Your instructions:
Transcribe each record precisely; images stay out.

Collected data
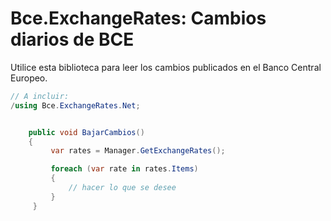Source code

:# Bce.ExchangeRates: Cambios diarios de BCE

Utilice esta biblioteca para leer los cambios publicados en el Banco Central Europeo.

```C#
// A incluir:           
/using Bce.ExchangeRates.Net;


    public void BajarCambios()
    {  
         var rates = Manager.GetExchangeRates();

         foreach (var rate in rates.Items)
         {
             // hacer lo que se desee
         }            
     }

```
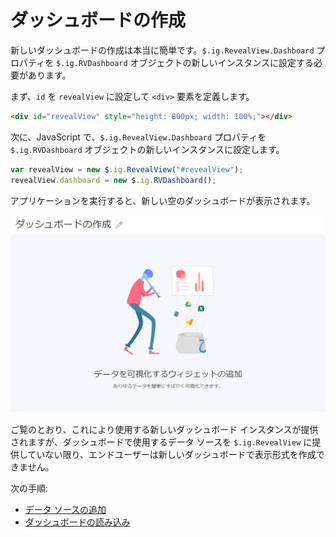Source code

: # ダッシュボードの作成

新しいダッシュボードの作成は本当に簡単です。`$.ig.RevealView.Dashboard` プロパティを `$.ig.RVDashboard` オブジェクトの新しいインスタンスに設定する必要があります。

まず、`id` を `revealView` に設定して `<div>` 要素を定義します。
```html
<div id="revealView" style="height: 800px; width: 100%;"></div>
```

次に、JavaScript で、`$.ig.RevealView.Dashboard` プロパティを `$.ig.RVDashboard` オブジェクトの新しいインスタンスに設定します。
```javascript
var revealView = new $.ig.RevealView("#revealView");
revealView.dashboard = new $.ig.RVDashboard();
```

アプリケーションを実行すると、新しい空のダッシュボードが表示されます。

![](images/creating-dashboards.jpg)

ご覧のとおり、これにより使用する新しいダッシュボード インスタンスが提供されますが、ダッシュボードで使用するデータ ソースを `$.ig.RevealView` に提供していない限り、エンドユーザーは新しいダッシュボードで表示形式を作成できません。

次の手順:
- [データ ソースの追加](adding-data-sources/in-memory-data.md)
- [ダッシュボードの読み込み](loading-dashboards.md)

The answer:
Source code

:# Bce.ExchangeRates: Cambios diarios de BCE

Utilice esta biblioteca para leer los cambios publicados en el Banco Central Europeo.

```C#
// A incluir:           
/using Bce.ExchangeRates.Net;


    public void BajarCambios()
    {  
         var rates = Manager.GetExchangeRates();

         foreach (var rate in rates.Items)
         {
             // hacer lo que se desee
         }            
     }

```
Source code

: # ダッシュボードの作成

新しいダッシュボードの作成は本当に簡単です。`$.ig.RevealView.Dashboard` プロパティを `$.ig.RVDashboard` オブジェクトの新しいインスタンスに設定する必要があります。

まず、`id` を `revealView` に設定して `<div>` 要素を定義します。
```html
<div id="revealView" style="height: 800px; width: 100%;"></div>
```

次に、JavaScript で、`$.ig.RevealView.Dashboard` プロパティを `$.ig.RVDashboard` オブジェクトの新しいインスタンスに設定します。
```javascript
var revealView = new $.ig.RevealView("#revealView");
revealView.dashboard = new $.ig.RVDashboard();
```

アプリケーションを実行すると、新しい空のダッシュボードが表示されます。

![](images/creating-dashboards.jpg)

ご覧のとおり、これにより使用する新しいダッシュボード インスタンスが提供されますが、ダッシュボードで使用するデータ ソースを `$.ig.RevealView` に提供していない限り、エンドユーザーは新しいダッシュボードで表示形式を作成できません。

次の手順:
- [データ ソースの追加](adding-data-sources/in-memory-data.md)
- [ダッシュボードの読み込み](loading-dashboards.md)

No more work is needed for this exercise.